The claimed heap overflow is **real and exactly as described at the source level**,
but the audit guest is a KVM VM with **no wifi hardware**, so the receive path
that feeds it (`ieee80211_parse_beacon` → `ieee80211_mesh_init_neighbor` →
`ieee80211_parse_meshid`) cannot be driven at runtime here. This is the expected
outcome for a wifi-receive-path bug; we provide a rigorous code-level proof
instead, plus the exact attacker payload that *would* fire it on real radio HW.

The vulnerable code **is statically linked into the live kernel**
(`nm /boot/kernel/kernel` shows `T ieee80211_parse_meshid @ 0xffffffff8077aa50`,
`mesh_peer_timeout_cb @ 0xffffffff80775560`), and `IEEE80211_SUPPORT_MESH` is
enabled in the audited `X86_64_GENERIC` config — so the bug ships in the
production kernel image; it is merely unreachable without a wifi driver+radio.

## The bug — trigger → primitive → effect (every hop cited)

**Trigger.** A mesh peer (or an attacker within wifi range of an MBSS vap) transmits
a beacon/probe-response whose MESHID Information Element has a length byte `ie[1]`
greater than `IEEE80211_MESHID_LEN` (32). The 802.11 IE parser
`ieee80211_input.c:620-623` stores the **raw, unchecked** IE pointer:

```c
#ifdef IEEE80211_SUPPORT_MESH
case IEEE80211_ELEMID_MESHID:
    scan->meshid = frm;     /* frm[0]=id, frm[1]=len(!!), frm[2..]=data */
    break;
```

Contrast line 602 (`case IEEE80211_ELEMID_ERP`), which *does* validate
`if (frm[1] != 1)` — proving the kernel's own pattern is to bounds-check IE
lengths; the MESHID case simply omits it. The pointer then flows through
`ieee80211_mesh_init_neighbor` (`ieee80211_mesh.c:3467-3472`) into the sink:

**Sink.** `sys/netproto/802_11/wlan/ieee80211_mesh.c:3456-3461`

```c
void
ieee80211_parse_meshid(struct ieee80211_node *ni, const uint8_t *ie)
{
    ni->ni_meshidlen = ie[1];
    memcpy(ni->ni_meshid, ie + 2, ie[1]);   /* ie[1] UNCHECKED, up to 255 */
}
```

`ni->ni_meshid` is a **fixed 32-byte array** (`ieee80211_node.h:200`,
`uint8_t ni_meshid[IEEE80211_MESHID_LEN]`, `IEEE80211_MESHID_LEN == 32` per
`ieee80211.h:200`). `ie[1]` is an attacker-controlled `uint8_t` in `[0..255]`.
For any `ie[1] > 32`, `memcpy` writes `ie[1]-32` bytes past the end of the
array — a classic heap OOB write of up to **223 bytes**.

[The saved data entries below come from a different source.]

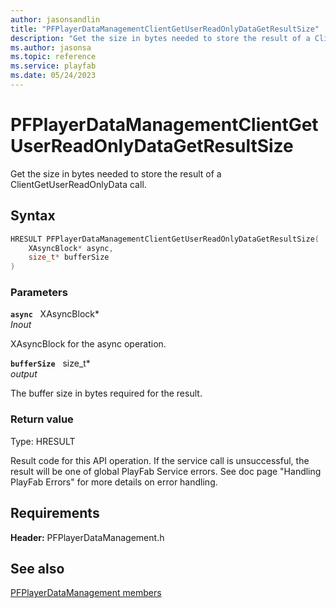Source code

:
 ```yaml
---
author: jasonsandlin
title: "PFPlayerDataManagementClientGetUserReadOnlyDataGetResultSize"
description: "Get the size in bytes needed to store the result of a ClientGetUserReadOnlyData call."
ms.author: jasonsa
ms.topic: reference
ms.service: playfab
ms.date: 05/24/2023
---
```


# PFPlayerDataManagementClientGetUserReadOnlyDataGetResultSize  

Get the size in bytes needed to store the result of a ClientGetUserReadOnlyData call.  

## Syntax  
  
```cpp
HRESULT PFPlayerDataManagementClientGetUserReadOnlyDataGetResultSize(  
    XAsyncBlock* async,  
    size_t* bufferSize  
)  
```  
  
### Parameters  
  
**`async`** &nbsp; XAsyncBlock*  
*_Inout_*  
  
XAsyncBlock for the async operation.  
  
**`bufferSize`** &nbsp; size_t*  
*output*  
  
The buffer size in bytes required for the result.  
  
  
### Return value
Type: HRESULT
  
Result code for this API operation. If the service call is unsuccessful, the result will be one of global PlayFab Service errors. See doc page "Handling PlayFab Errors" for more details on error handling.
  
  
## Requirements  
  
**Header:** PFPlayerDataManagement.h
  
## See also  
[PFPlayerDataManagement members](../pfplayerdatamanagement_members.md)  

  
  
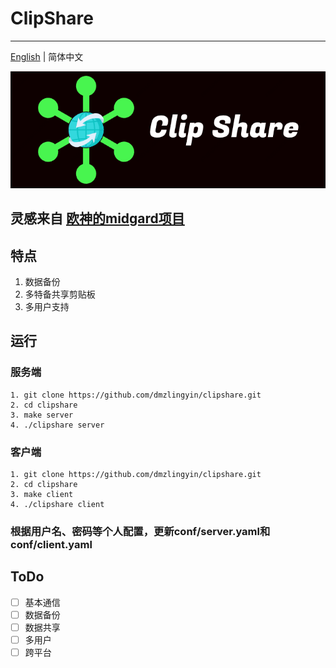 # ClipShare

---

[English](README.md) | 简体中文

![image clipshare](./docs/clipshare.png)

## 灵感来自 [欧神的midgard项目](https://github.com/changkun/midgard)

## 特点

1. 数据备份
2. 多特备共享剪贴板
3. 多用户支持

## 运行

### 服务端

```shell
1. git clone https://github.com/dmzlingyin/clipshare.git
2. cd clipshare
3. make server
4. ./clipshare server
```

### 客户端

```shell
1. git clone https://github.com/dmzlingyin/clipshare.git
2. cd clipshare
3. make client
4. ./clipshare client
```

### **根据用户名、密码等个人配置，更新conf/server.yaml和conf/client.yaml**

## ToDo

- [ ] 基本通信
- [ ] 数据备份
- [ ] 数据共享
- [ ] 多用户
- [ ] 跨平台
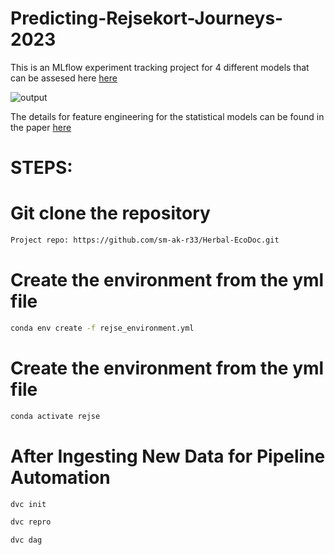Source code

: # Predicting-Rejsekort-Journeys-2023
This is an MLflow experiment tracking project for 4 different models that can be assesed here [here](https://dagshub.com/smahasanulkarim/Predicting-Rejsekort-Price-Increase-2023.mlflow/#/compare-runs?runs=[%22b701e3cfda5647ab984e1c73733e0c45%22,%222c785a791b244b35b0c55fc33185d45d%22,%222a7a92eecfbe4f2d9910664a5dd1a21d%22,%22d5ba1442340c49c9badafad18e73ad20%22]&experiments=[%220%22])

![output](https://github.com/user-attachments/assets/87caf981-32dc-48e1-a2e9-048fafe7e889)

The details for feature engineering for the statistical models can be found in the paper [here](https://github.com/sm-ak-r33/Predicting-Rejsekort-Price-Increase-2023/blob/main/rejsekort.pdf)  

# STEPS:
# Git clone the repository

``` bash
Project repo: https://github.com/sm-ak-r33/Herbal-EcoDoc.git
```

# Create the environment from the yml file
``` bash
conda env create -f rejse_environment.yml
```

# Create the environment from the yml file
``` bash
conda activate rejse
```

# After Ingesting New Data for Pipeline Automation
``` bash
dvc init
```

``` bash
dvc repro
```

``` bash
dvc dag
```
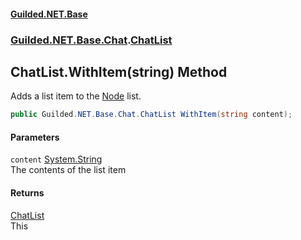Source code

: 
#### [Guilded.NET.Base](index 'index')
### [Guilded.NET.Base.Chat](index#Guilded_NET_Base_Chat 'Guilded.NET.Base.Chat').[ChatList](ChatList 'Guilded.NET.Base.Chat.ChatList')
## ChatList.WithItem(string) Method
Adds a list item to the [Node](Node 'Guilded.NET.Base.Chat.Node') list.  
```csharp
public Guilded.NET.Base.Chat.ChatList WithItem(string content);
```

#### Parameters
<a name='Guilded_NET_Base_Chat_ChatList_WithItem(string)_content'></a>
`content` [System.String](https://docs.microsoft.com/en-us/dotnet/api/System.String 'System.String')  
The contents of the list item
  

#### Returns
[ChatList](ChatList 'Guilded.NET.Base.Chat.ChatList')  
This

A second call site (`ieee80211_node.c:843-844`, `ieee80211_parse_meshid(ni,
ni->ni_ies.meshid_ie)`) feeds the same sink from cached node IEs; the IE
pointer there is likewise stored without clamping (`ieee80211_node.c:1017`,
`ies->meshid_ie = ie`).

## What gets overwritten (the layout proof — `layout_proof.c`)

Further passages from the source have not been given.